Why didn't my dough rise?
Nine times out of ten it's the water temperature or old yeast. Water above about 54°C (130°F) kills yeast outright, and yeast past its expiration date may be too weak to leaven. That's exactly why this recipe starts with a 10-minute proof: if the mixture isn't visibly foamy, you've lost only water, sugar, and yeast instead of a whole batch of dough. A cold kitchen also slows rising — give the dough a warm spot, like an oven with just the light on.
Can I halve this white bread recipe to make just one loaf?
Absolutely. Halve every ingredient (use 7 g, about 2 1/4 teaspoons, of yeast — one standard packet) and follow the same steps with a single 9x5-inch pan. Rise and bake times stay essentially the same; start checking the loaf at 26 minutes.
How do I know when the bread is fully baked?
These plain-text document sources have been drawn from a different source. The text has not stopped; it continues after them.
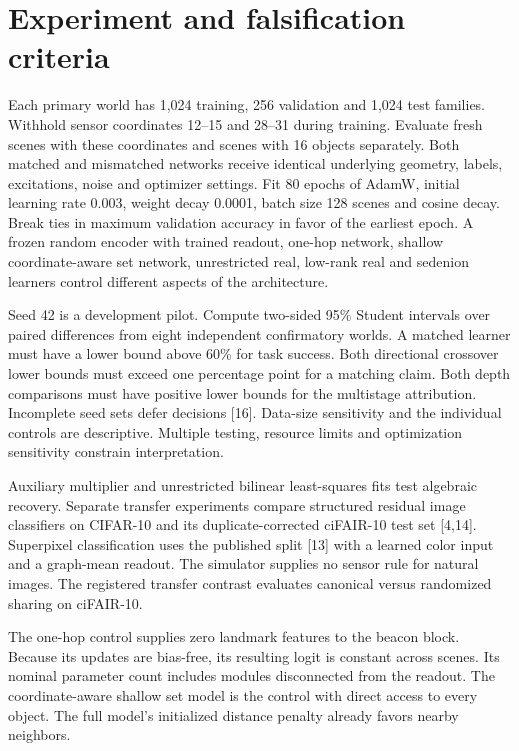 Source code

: \documentclass[10pt]{article}
\begin{document}
\section{Experiment and falsification criteria}
Each primary world has 1,024 training, 256 validation and 1,024 test families. Withhold sensor coordinates 12--15 and 28--31 during training. Evaluate fresh scenes with these coordinates and scenes with 16 objects separately. Both matched and mismatched networks receive identical underlying geometry, labels, excitations, noise and optimizer settings. Fit 80 epochs of AdamW, initial learning rate 0.003, weight decay 0.0001, batch size 128 scenes and cosine decay. Break ties in maximum validation accuracy in favor of the earliest epoch. A frozen random encoder with trained readout, one-hop network, shallow coordinate-aware set network, unrestricted real, low-rank real and sedenion learners control different aspects of the architecture.

Seed 42 is a development pilot. Compute two-sided 95\% Student intervals over paired differences from eight independent confirmatory worlds. A matched learner must have a lower bound above 60\% for task success. Both directional crossover lower bounds must exceed one percentage point for a matching claim. Both depth comparisons must have positive lower bounds for the multistage attribution. Incomplete seed sets defer decisions [16]. Data-size sensitivity and the individual controls are descriptive. Multiple testing, resource limits and optimization sensitivity constrain interpretation.

Auxiliary multiplier and unrestricted bilinear least-squares fits test algebraic recovery. Separate transfer experiments compare structured residual image classifiers on CIFAR-10 and its duplicate-corrected ciFAIR-10 test set [4,14]. Superpixel classification uses the published split [13] with a learned color input and a graph-mean readout. The simulator supplies no sensor rule for natural images. The registered transfer contrast evaluates canonical versus randomized sharing on ciFAIR-10.

The one-hop control supplies zero landmark features to the beacon block. Because its updates are bias-free, its resulting logit is constant across scenes. Its nominal parameter count includes modules disconnected from the readout. The coordinate-aware shallow set model is the control with direct access to every object. The full model's initialized distance penalty already favors nearby neighbors.
\end{document}

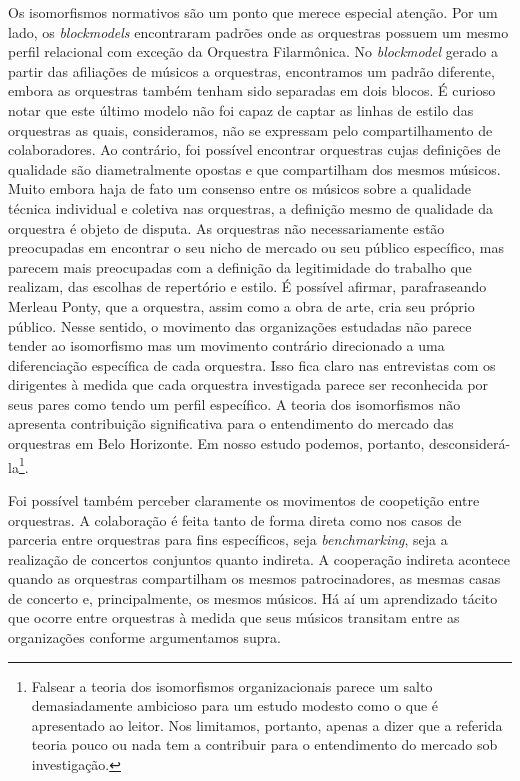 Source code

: \documentclass[a4paper, 12pt, openright, oneside, german, french, english, brazil]{abntex2}
\begin{document}
	Os isomorfismos normativos são um ponto que merece especial atenção. Por um lado, os \textit{blockmodels} encontraram padrões onde as orquestras possuem um mesmo perfil relacional com exceção da Orquestra Filarmônica. No \textit{blockmodel} gerado a partir das afiliações de músicos a orquestras, encontramos um padrão diferente, embora as orquestras também tenham sido separadas em dois blocos. É curioso notar que este último modelo não foi capaz de captar as linhas de estilo das orquestras as quais, consideramos, não se expressam pelo compartilhamento de colaboradores. Ao contrário, foi possível encontrar orquestras cujas definições de qualidade são diametralmente opostas e que compartilham dos mesmos músicos. Muito embora haja de fato um consenso entre os músicos sobre a qualidade técnica individual e coletiva nas orquestras, a definição mesmo de qualidade da orquestra é objeto de disputa. As orquestras não necessariamente estão preocupadas em encontrar o seu nicho de mercado ou seu público específico, mas parecem mais preocupadas com a definição da legitimidade do trabalho que realizam, das escolhas de repertório e estilo. É possível afirmar, parafraseando Merleau Ponty, que a orquestra, assim como a obra de arte, cria seu próprio público. Nesse sentido, o movimento das organizações estudadas não parece tender ao isomorfismo mas um movimento contrário direcionado a uma diferenciação específica de cada orquestra. Isso fica claro nas entrevistas com os dirigentes à medida que cada orquestra investigada parece ser reconhecida por seus pares como tendo um perfil específico. A teoria dos isomorfismos não apresenta contribuição significativa para o entendimento do mercado das orquestras em Belo Horizonte. Em nosso estudo podemos, portanto, desconsiderá-la\footnote{Falsear a teoria dos isomorfismos organizacionais parece um salto demasiadamente ambicioso para um estudo modesto como o que é apresentado ao leitor. Nos limitamos, portanto, apenas a dizer que a referida teoria pouco ou nada tem a contribuir para o entendimento do mercado sob investigação.}.
	
	Foi possível também perceber claramente os movimentos de coopetição entre orquestras. A colaboração é feita tanto de forma direta como nos casos de parceria entre orquestras para fins específicos, seja \textit{benchmarking}, seja a realização de concertos conjuntos quanto indireta. A cooperação indireta acontece quando as orquestras compartilham os mesmos patrocinadores, as mesmas casas de concerto e, principalmente, os mesmos músicos. Há aí um aprendizado tácito que ocorre entre orquestras à medida que seus músicos transitam entre as organizações conforme argumentamos supra.
\end{document}
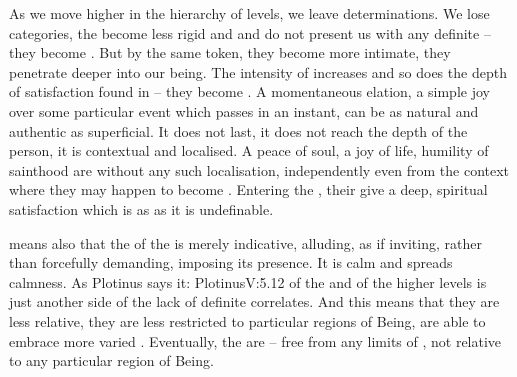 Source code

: \pa\label{pa:SchelerA} As we move higher in the hierarchy of levels, we leave
 determinations.  We lose  categories, the
 become less rigid and  and do not present us with
any definite  -- they become .  But by the same token,
they become more intimate, they penetrate deeper into our being.  The intensity
of  increases and so does the depth of satisfaction found in
 -- they become .  A momentaneous elation, a simple joy over some particular
event which passes in an instant, can be as natural and authentic as superficial.
It does not last, it does not reach the depth of the person, it is contextual and
localised.  A peace of soul, a joy of life, humility of sainthood are
 without any such localisation, independently even from the
context where they may happen to become . Entering the \hoa, their
 give a deep, spiritual satisfaction which is as  as it is
undefinable.

 means also that the  of the  is merely
indicative, alluding, as if inviting, rather than forcefully demanding, imposing
its  presence. It is calm and spreads calmness.  As Plotinus says
it: \citet{The Good is gentle and friendly and tender, and we have it present
  when we but will.}{Plotinus}{V:5.12}   of the  and
 of the higher levels is just another side of the lack of
definite  correlates.  And this means that they are less relative,
they are less restricted to particular regions of Being, are able to embrace
more varied .  Eventually, the  are 
-- free from any limits of , not relative to any particular
region of Being.

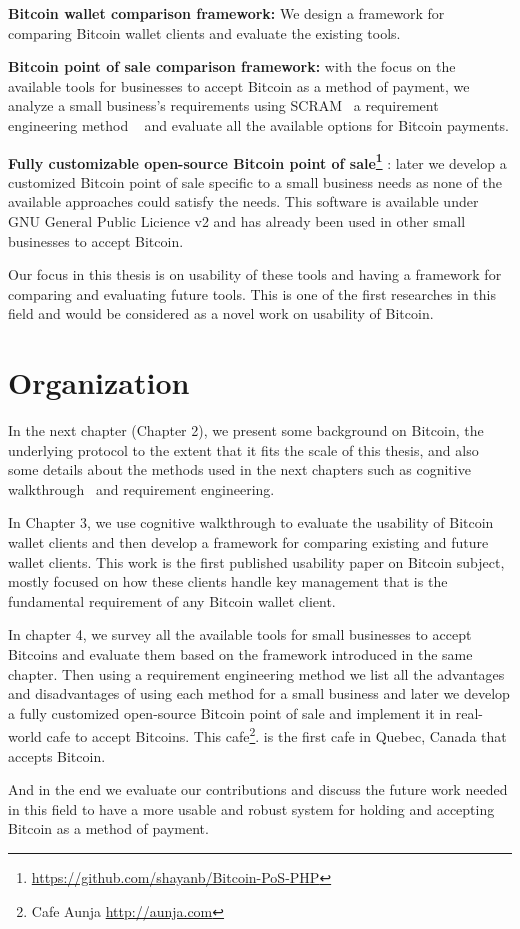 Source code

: \textbf{Bitcoin wallet comparison framework:} We design a framework for comparing Bitcoin wallet clients and evaluate the existing tools.

\textbf{Bitcoin point of sale comparison framework: } with the focus on the available tools for businesses to accept Bitcoin as a method of payment, we analyze a small business's requirements using SCRAM~\cite{REScenario} a requirement engineering method ~\cite{dorfman1990system} and evaluate all the available options for Bitcoin payments.

\textbf{Fully customizable open-source Bitcoin point of sale\footnote{\url{https://github.com/shayanb/Bitcoin-PoS-PHP}} }: later we develop a customized Bitcoin point of sale specific to a small business needs as none of the available approaches could satisfy the needs. This software is available under GNU General Public Licience v2 and has already been used in other small businesses to accept Bitcoin.

Our focus in this thesis is on usability of these tools and having a framework for comparing and evaluating future tools. This is one of the first researches in this field and would be considered as a novel work on usability of Bitcoin.

\section{Organization}
In the next chapter (Chapter 2), we present some background on Bitcoin, the underlying protocol to the extent that it fits the scale of this thesis, and also some details about the methods used in the next chapters such as cognitive walkthrough~\cite{WRLP94}  and requirement engineering.

In Chapter 3, we use cognitive walkthrough to evaluate the usability of Bitcoin wallet clients and then develop a framework for comparing existing and future wallet clients. This work is the first published usability paper on Bitcoin subject, mostly focused on how these clients handle key management that is the fundamental requirement of any Bitcoin wallet client.

In chapter 4, we survey all the available tools for small businesses to accept Bitcoins and evaluate them based on the framework introduced in the same chapter. Then using a requirement engineering method we list all the advantages and disadvantages of using each method for a small business and later we develop a fully customized open-source Bitcoin point of sale and implement it in real-world cafe to accept Bitcoins. This cafe\footnote{ Cafe Aunja \url{http://aunja.com}}. is the first cafe in Quebec, Canada that accepts Bitcoin.

And in the end we evaluate our contributions and discuss the future work needed in this field to have a more usable and robust system for holding and accepting Bitcoin as a method of payment. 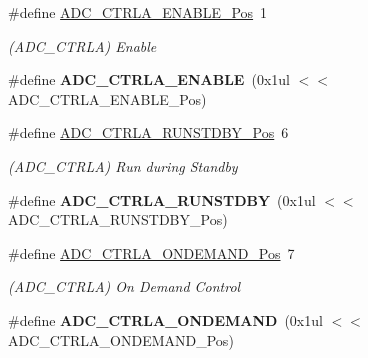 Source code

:\begin{DoxyCompactItemize}
\item 
\hypertarget{group___s_a_m_l21___a_d_c_gac82ee67f4cbe73c614e78ac5789daa88}{}\#define \hyperlink{group___s_a_m_l21___a_d_c_gac82ee67f4cbe73c614e78ac5789daa88}{A\+D\+C\+\_\+\+C\+T\+R\+L\+A\+\_\+\+E\+N\+A\+B\+L\+E\+\_\+\+Pos}~1\label{group___s_a_m_l21___a_d_c_gac82ee67f4cbe73c614e78ac5789daa88}

\begin{DoxyCompactList}\small\item\em (A\+D\+C\+\_\+\+C\+T\+R\+L\+A) Enable \end{DoxyCompactList}\item 
\hypertarget{group___s_a_m_l21___a_d_c_gae5d9a0d315c90a29623d8322b9c5ddbd}{}\#define {\bfseries A\+D\+C\+\_\+\+C\+T\+R\+L\+A\+\_\+\+E\+N\+A\+B\+L\+E}~(0x1ul $<$$<$ A\+D\+C\+\_\+\+C\+T\+R\+L\+A\+\_\+\+E\+N\+A\+B\+L\+E\+\_\+\+Pos)\label{group___s_a_m_l21___a_d_c_gae5d9a0d315c90a29623d8322b9c5ddbd}

\item 
\hypertarget{group___s_a_m_l21___a_d_c_ga976523f3fa62e81cab8eff5acd00b190}{}\#define \hyperlink{group___s_a_m_l21___a_d_c_ga976523f3fa62e81cab8eff5acd00b190}{A\+D\+C\+\_\+\+C\+T\+R\+L\+A\+\_\+\+R\+U\+N\+S\+T\+D\+B\+Y\+\_\+\+Pos}~6\label{group___s_a_m_l21___a_d_c_ga976523f3fa62e81cab8eff5acd00b190}

\begin{DoxyCompactList}\small\item\em (A\+D\+C\+\_\+\+C\+T\+R\+L\+A) Run during Standby \end{DoxyCompactList}\item 
\hypertarget{group___s_a_m_l21___a_d_c_ga3edf97ead1fc7505c5cfb10c1163c5ed}{}\#define {\bfseries A\+D\+C\+\_\+\+C\+T\+R\+L\+A\+\_\+\+R\+U\+N\+S\+T\+D\+B\+Y}~(0x1ul $<$$<$ A\+D\+C\+\_\+\+C\+T\+R\+L\+A\+\_\+\+R\+U\+N\+S\+T\+D\+B\+Y\+\_\+\+Pos)\label{group___s_a_m_l21___a_d_c_ga3edf97ead1fc7505c5cfb10c1163c5ed}

\item 
\hypertarget{group___s_a_m_l21___a_d_c_ga90000aea0ff9245e1980ca9680a78e5a}{}\#define \hyperlink{group___s_a_m_l21___a_d_c_ga90000aea0ff9245e1980ca9680a78e5a}{A\+D\+C\+\_\+\+C\+T\+R\+L\+A\+\_\+\+O\+N\+D\+E\+M\+A\+N\+D\+\_\+\+Pos}~7\label{group___s_a_m_l21___a_d_c_ga90000aea0ff9245e1980ca9680a78e5a}

\begin{DoxyCompactList}\small\item\em (A\+D\+C\+\_\+\+C\+T\+R\+L\+A) On Demand Control \end{DoxyCompactList}\item 
\hypertarget{group___s_a_m_l21___a_d_c_gab6c4faee45b632e7ac4d23da7c31aa38}{}\#define {\bfseries A\+D\+C\+\_\+\+C\+T\+R\+L\+A\+\_\+\+O\+N\+D\+E\+M\+A\+N\+D}~(0x1ul $<$$<$ A\+D\+C\+\_\+\+C\+T\+R\+L\+A\+\_\+\+O\+N\+D\+E\+M\+A\+N\+D\+\_\+\+Pos)\label{group___s_a_m_l21___a_d_c_gab6c4faee45b632e7ac4d23da7c31aa38}


\end{DoxyCompactItemize}
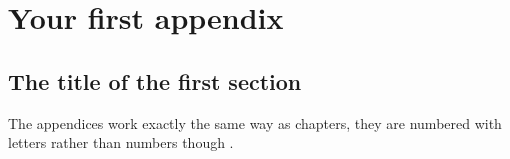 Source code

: \chapter{Your first appendix}
\section{The title of the first section}
The appendices work exactly the same way as chapters, they are numbered with letters rather than numbers though \autocite{hori1973}. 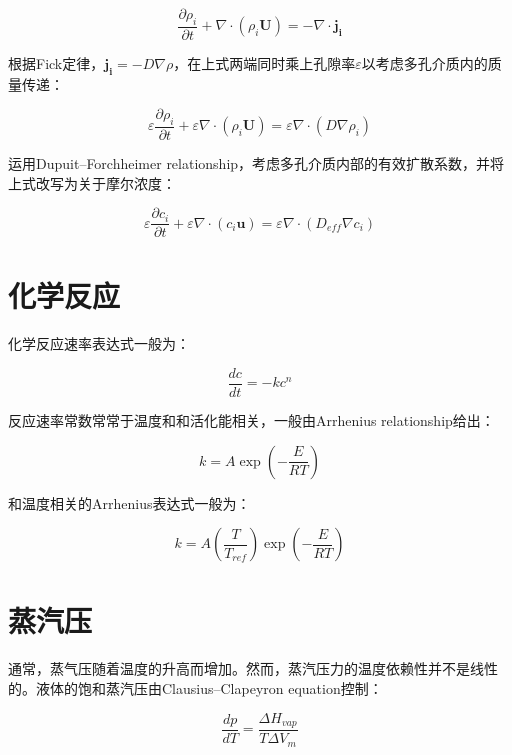 \begin{equation}
\frac{\partial \rho_i}{\partial t} + \nabla\cdot(\rho_i\bm{U}) = -\nabla\cdot \bm{j_i}
\end{equation}

根据Fick定律，$ \bm{j_i} = -D\nabla\rho $，在上式两端同时乘上孔隙率$ \varepsilon $以考虑多孔介质内的质量传递：

\begin{equation}
\varepsilon\frac{\partial \rho_i}{\partial t} + \varepsilon\nabla\cdot(\rho_i\bm{U}) = \varepsilon\nabla\cdot(D\nabla \rho_i)
\end{equation}

运用Dupuit–Forchheimer relationship，考虑多孔介质内部的有效扩散系数，并将上式改写为关于摩尔浓度：

\begin{equation}
\varepsilon\frac{\partial c_i}{\partial t} + \varepsilon\nabla\cdot(c_i\bm{u}) = \varepsilon\nabla\cdot(D_{eff}\nabla c_i)
\end{equation}

\section{化学反应}

化学反应速率表达式一般为：

\begin{equation}
\frac{dc}{dt} = -kc^n
\end{equation}

反应速率常数常常于温度和和活化能相关，一般由Arrhenius relationship给出：

\begin{equation}
k = A \exp(-\frac{E}{RT})
\end{equation}

和温度相关的Arrhenius表达式一般为：

\begin{equation}
k = A \left( \frac{T}{T_{ref}} \right) \exp(-\frac{E}{RT})
\end{equation}

\section{蒸汽压}

通常，蒸气压随着温度的升高而增加。然而，蒸汽压力的温度依赖性并不是线性的。液体的饱和蒸汽压由Clausius–Clapeyron equation控制：

\begin{equation}
\frac{dp}{dT} = \frac{\Delta H_{vap}}{T\Delta V_m}
\end{equation}

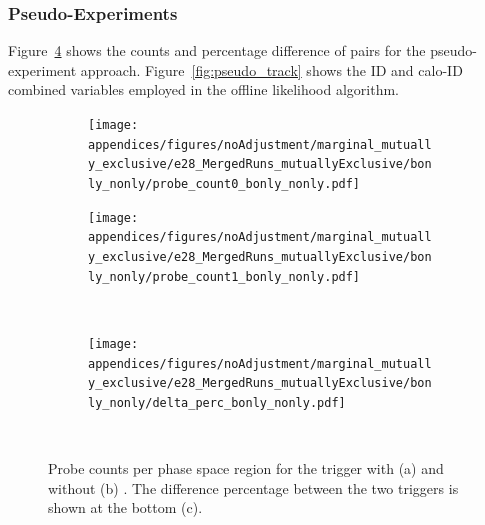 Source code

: \FloatBarrier
\subsubsection{Pseudo-Experiments}%
\label{top:pseudo_extra}

Figure~\ref{fig:pseudo_counts} shows the counts and percentage difference of
\tnp{} pairs for the pseudo-experiment approach. Figure~\ref{fig:pseudo_track}
shows the ID and calo-ID combined variables employed in the offline likelihood
algorithm.

\begin{figure}[b]
\begin{center}
\begin{subfigure}[c]{.48\textwidth}
\centering
\texttt{[image: appendices/figures/noAdjustment/marginal\_mutually\_exclusive/e28\_MergedRuns\_mutuallyExclusive/bonly\_nonly/probe\_count0\_bonly\_nonly.pdf]}
\caption{}%
\label{fig:pseudo_counts_without_ringer}
\end{subfigure}
\begin{subfigure}[c]{.48\textwidth}
\centering
\texttt{[image: appendices/figures/noAdjustment/marginal\_mutually\_exclusive/e28\_MergedRuns\_mutuallyExclusive/bonly\_nonly/probe\_count1\_bonly\_nonly.pdf]}
\caption{}%
\label{fig:pseudo_counts_with_ringer}
\end{subfigure} \\
\hspace*{\fill}
\begin{subfigure}[c]{.48\textwidth}
\centering
\caption{}%
\texttt{[image: appendices/figures/noAdjustment/marginal\_mutually\_exclusive/e28\_MergedRuns\_mutuallyExclusive/bonly\_nonly/delta\_perc\_bonly\_nonly.pdf]}
\label{fig:pseudo_delta_perc}
\end{subfigure}
\hspace*{\fill} \\
\caption{%
  Probe counts per phase space region for the trigger with (a) and without (b)
  \rnn{}. The difference percentage between the two triggers is shown at the
  bottom (c).
}%
\label{fig:pseudo_counts}
\end{center}
\end{figure}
The most reliable check is an instant-read thermometer: slide it into the center of the loaf and look for 90°C (195°F). Without one, tip a loaf out of its pan and knock on the bottom — a hollow, drum-like sound means done, while a dull thud means it needs another 5 minutes. Color alone can fool you, since the sugar in this dough browns the crust before the middle finishes.
Can I use instant yeast instead of active dry?
Yes. Use 11 g (3 1/2 teaspoons) of instant yeast and you can skip the 10-minute blooming step — just whisk it directly into the flour and add the sugared warm water with the oil and salt. Rises may run 10-15 minutes faster, so judge by size (doubled, then 2.5 cm above the pan rim) rather than the clock.